Bananarama on stage at The Palladium
Bananarama at The Palladium

Quantified Self

  • This week: Stand 6/7; Exercise 3/7 and Move 3/7. (57%). Total steps: 64,405

Life

  • Last week’s notes were written in a departure lounge. This week’s in my lounge. Mine does not operate a one-out, one-in policy.
  • Never arrive at an airport at the precise moment the clocks go forward. The loss of an hour on the way home was unnerving.
  • I was a day out of sequence. Last Sunday was Esther’s birthday lunch and a Beatles night at The Crazy Coqs.
  • The quest for a ‘hot cross Bunettone’ (Panettone meets a hot cross bun in a spiced Italian cake) took us to Wimbledon. We are still looking for one.
  • There was nothing but rail chaos on Tuesday at Euston. We ended up taking the longer route from Marylebone, but it wasn’t much fun arriving over two hours late. The return train on Thursday was swift and efficient.
  • Mum and Dad’s Diamond Wedding lunch was great, and I made a short speech that got laughs in the right places. I’m glad I prepared something; nobody was expecting it. The card from the King and Queen had pride of place. I’m so happy that it worked out.
  • Related, I didn’t need the loaded fries in the bar in the evening. They were delicious.
  • Back at work on Friday. I don’t think people realised I’d be back before Monday. It gave me some time to go through everything that happened while we were away. The project I’m working on deployed our software, and everything ran smoothly.
  • Frank has a collection of dresses from divas across the years—think Judy, Dusty, Julie, and Agnetha (with a dash of Ethel Merman and Karen Carpenter thrown in)—which he is forced to give to a museum so that he can marry Alan. That’s the plot of Frank’s Closet, a musical we saw on Friday night. It was fun.
  • Saturday at The Palladium: Bananarama. The show ran continually for the allotted time, so Karen and Sarah did not chat.

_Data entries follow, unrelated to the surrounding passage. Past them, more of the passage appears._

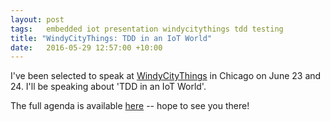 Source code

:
 ```yaml
---
layout: post
tags:   embedded iot presentation windycitythings tdd testing
title: "WindyCityThings: TDD in an IoT World"
date:   2016-05-29 12:57:00 +10:00
---
```


I've been selected to speak at [WindyCityThings](https://windycitythings.com/) in Chicago on June 23 and 24. I'll be speaking about 'TDD in an IoT World'.

The full agenda is available [here](https://windycitythings.com/schedule/) -- hope to see you there!
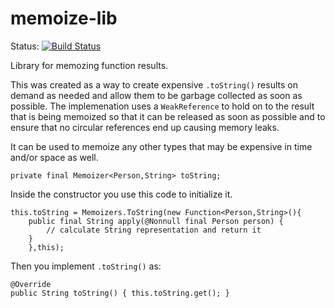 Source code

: # memoize-lib

Status: [![Build Status](https://travis-ci.org/jarrodhroberson/memoize-lib.svg?branch=master)](https://travis-ci.org/jarrodhroberson/memoize-lib)

Library for memozing function results.

This was created as a way to create expensive `.toString()` results on demand as needed and allow them to be garbage collected as soon as possible. The implemenation uses a `WeakReference` to hold on to the result that is being memoized so that it can be released as soon as possible and to ensure that no circular references end up causing memory leaks.

It can be used to memoize any other types that may be expensive in time and/or space as well.

```
private final Memoizer<Person,String> toString;
```
Inside the constructor you use this code to initialize it.
```
this.toString = Memoizers.ToString(new Function<Person,String>(){
	public final String apply(@Nonnull final Person person) {
		// calculate String representation and return it
	}
	},this);
```
Then you implement `.toString()` as:
```
@Override
public String toString() { this.toString.get(); }
```

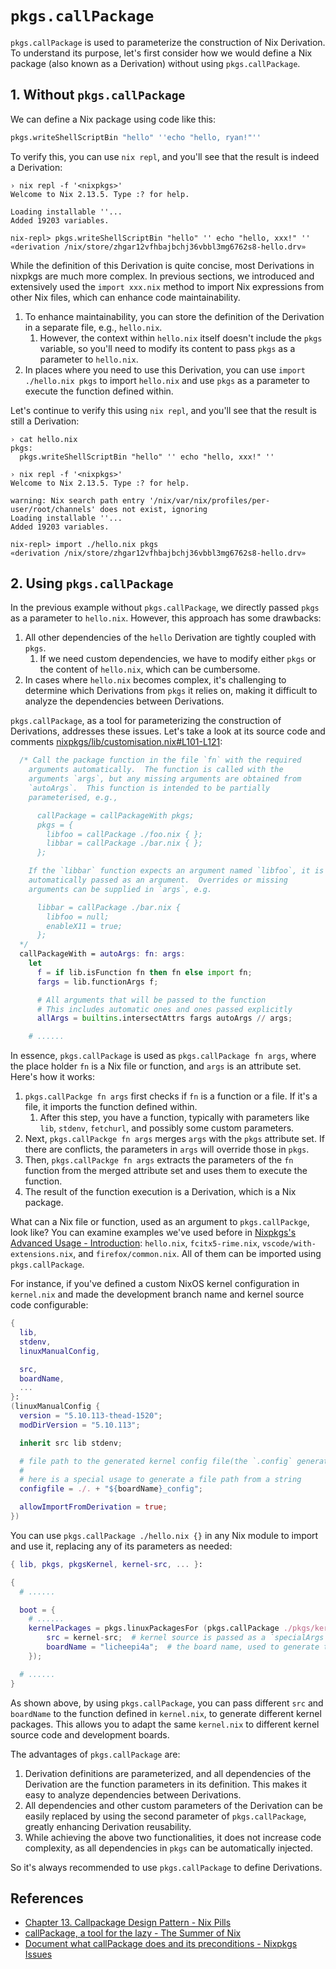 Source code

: # `pkgs.callPackage`

`pkgs.callPackage` is used to parameterize the construction of Nix Derivation. To understand its purpose, let's first consider how we would define a Nix package (also known as a Derivation) without using `pkgs.callPackage`.

## 1. Without `pkgs.callPackage`

We can define a Nix package using code like this:

```nix
pkgs.writeShellScriptBin "hello" ''echo "hello, ryan!"''
```

To verify this, you can use `nix repl`, and you'll see that the result is indeed a Derivation:

```shell
› nix repl -f '<nixpkgs>'
Welcome to Nix 2.13.5. Type :? for help.

Loading installable ''...
Added 19203 variables.

nix-repl> pkgs.writeShellScriptBin "hello" '' echo "hello, xxx!" ''
«derivation /nix/store/zhgar12vfhbajbchj36vbbl3mg6762s8-hello.drv»
```

While the definition of this Derivation is quite concise, most Derivations in nixpkgs are much more complex. In previous sections, we introduced and extensively used the `import xxx.nix` method to import Nix expressions from other Nix files, which can enhance code maintainability.

1. To enhance maintainability, you can store the definition of the Derivation in a separate file, e.g., `hello.nix`.
   1. However, the context within `hello.nix` itself doesn't include the `pkgs` variable, so you'll need to modify its content to pass `pkgs` as a parameter to `hello.nix`.
2. In places where you need to use this Derivation, you can use `import ./hello.nix pkgs` to import `hello.nix` and use `pkgs` as a parameter to execute the function defined within.

Let's continue to verify this using `nix repl`, and you'll see that the result is still a Derivation:

```shell
› cat hello.nix          
pkgs:
  pkgs.writeShellScriptBin "hello" '' echo "hello, xxx!" ''

› nix repl -f '<nixpkgs>'
Welcome to Nix 2.13.5. Type :? for help.

warning: Nix search path entry '/nix/var/nix/profiles/per-user/root/channels' does not exist, ignoring
Loading installable ''...
Added 19203 variables.

nix-repl> import ./hello.nix pkgs
«derivation /nix/store/zhgar12vfhbajbchj36vbbl3mg6762s8-hello.drv»
```

## 2. Using `pkgs.callPackage`

In the previous example without `pkgs.callPackage`, we directly passed `pkgs` as a parameter to `hello.nix`. However, this approach has some drawbacks:

1. All other dependencies of the `hello` Derivation are tightly coupled with `pkgs`.
   1. If we need custom dependencies, we have to modify either `pkgs` or the content of `hello.nix`, which can be cumbersome.
2. In cases where `hello.nix` becomes complex, it's challenging to determine which Derivations from `pkgs` it relies on, making it difficult to analyze the dependencies between Derivations.

`pkgs.callPackage`, as a tool for parameterizing the construction of Derivations, addresses these issues. Let's take a look at its source code and comments [nixpkgs/lib/customisation.nix#L101-L121](https://github.com/NixOS/nixpkgs/blob/fe138d3/lib/customisation.nix#L101-L121):


```nix
  /* Call the package function in the file `fn` with the required
    arguments automatically.  The function is called with the
    arguments `args`, but any missing arguments are obtained from
    `autoArgs`.  This function is intended to be partially
    parameterised, e.g.,

      callPackage = callPackageWith pkgs;
      pkgs = {
        libfoo = callPackage ./foo.nix { };
        libbar = callPackage ./bar.nix { };
      };

    If the `libbar` function expects an argument named `libfoo`, it is
    automatically passed as an argument.  Overrides or missing
    arguments can be supplied in `args`, e.g.

      libbar = callPackage ./bar.nix {
        libfoo = null;
        enableX11 = true;
      };
  */
  callPackageWith = autoArgs: fn: args:
    let
      f = if lib.isFunction fn then fn else import fn;
      fargs = lib.functionArgs f;

      # All arguments that will be passed to the function
      # This includes automatic ones and ones passed explicitly
      allArgs = builtins.intersectAttrs fargs autoArgs // args;    

    # ......
```

In essence, `pkgs.callPackage` is used as `pkgs.callPackage fn args`, where the place holder `fn` is a Nix file or function, and `args` is an attribute set. Here's how it works:

1. `pkgs.callPackge fn args` first checks if `fn` is a function or a file. If it's a file, it imports the function defined within.
   1. After this step, you have a function, typically with parameters like `lib`, `stdenv`, `fetchurl`, and possibly some custom parameters.
2. Next, `pkgs.callPackge fn args` merges `args` with the `pkgs` attribute set. If there are conflicts, the parameters in `args` will override those in `pkgs`.
3. Then, `pkgs.callPackge fn args` extracts the parameters of the `fn` function from the merged attribute set and uses them to execute the function.
4. The result of the function execution is a Derivation, which is a Nix package.

What can a Nix file or function, used as an argument to `pkgs.callPackge`, look like? You can examine examples we've used before in [Nixpkgs's Advanced Usage - Introduction](./intro.md): `hello.nix`, `fcitx5-rime.nix`, `vscode/with-extensions.nix`, and `firefox/common.nix`. All of them can be imported using `pkgs.callPackage`.

For instance, if you've defined a custom NixOS kernel configuration in `kernel.nix` and made the development branch name and kernel source code configurable:

```nix
{
  lib,
  stdenv,
  linuxManualConfig,

  src,
  boardName,
  ...
}:
(linuxManualConfig {
  version = "5.10.113-thead-1520";
  modDirVersion = "5.10.113";

  inherit src lib stdenv;

  # file path to the generated kernel config file(the `.config` generated by make menuconfig)
  #
  # here is a special usage to generate a file path from a string
  configfile = ./. + "${boardName}_config";

  allowImportFromDerivation = true;
})
```

You can use `pkgs.callPackage ./hello.nix {}` in any Nix module to import and use it, replacing any of its parameters as needed:

```nix
{ lib, pkgs, pkgsKernel, kernel-src, ... }:

{
  # ......

  boot = {
    # ......
    kernelPackages = pkgs.linuxPackagesFor (pkgs.callPackage ./pkgs/kernel {
        src = kernel-src;  # kernel source is passed as a `specialArgs` and injected into this module.
        boardName = "licheepi4a";  # the board name, used to generate the kernel config file path.
    });

  # ......
}
```

As shown above, by using `pkgs.callPackage`, you can pass different `src` and `boardName` to the function defined in `kernel.nix`, to generate different kernel packages. This allows you to adapt the same `kernel.nix` to different kernel source code and development boards.

The advantages of `pkgs.callPackage` are:

1. Derivation definitions are parameterized, and all dependencies of the Derivation are the function parameters in its definition. This makes it easy to analyze dependencies between Derivations.
2. All dependencies and other custom parameters of the Derivation can be easily replaced by using the second parameter of `pkgs.callPackage`, greatly enhancing Derivation reusability.
3. While achieving the above two functionalities, it does not increase code complexity, as all dependencies in `pkgs` can be automatically injected.

So it's always recommended to use `pkgs.callPackage` to define Derivations.

## References

- [Chapter 13. Callpackage Design Pattern - Nix Pills](https://nixos.org/guides/nix-pills/callpackage-design-pattern.html)
- [callPackage, a tool for the lazy - The Summer of Nix](https://summer.nixos.org/blog/callpackage-a-tool-for-the-lazy/)
- [Document what callPackage does and its preconditions - Nixpkgs Issues](https://github.com/NixOS/nixpkgs/issues/36354)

That’s sad, as they can be funny, and some stories from their 40 years in the business would have been interesting.
  • Related, there’s never enough time for all the hits, but the show was built around their greatest hits album, and I am not sure why they skipped some big numbers to play covers that are not part of their catalogue: Atomic, Lost in Music, and You Spin Me Round.
  • For the second week running, we went to The Crazy Coqs presents. Tonight, the songs of Disney and Pixar were performed. Eleanor Hudson also performed a medley of the big tunes from Frozen dressed as Elsa. I don’t think I have seen a costume at one of these nights previously.

Media

  • All of Us Strangers: It takes some time to work out the timeline of the characters and that they are being presented at different points along that line. And I am still trying to figure out what to make of the ending. I’ve been thinking about it since Thursday.
  • Radio Geek Out with three episodes of Crunch and roll: Dirk Anthony, Dave Kelly and Ben Jones. All wonderful but Ben’s story about leaving Absolute Radio and the subsequent dark times is really interesting to hear. People on the radio are not always upbeat.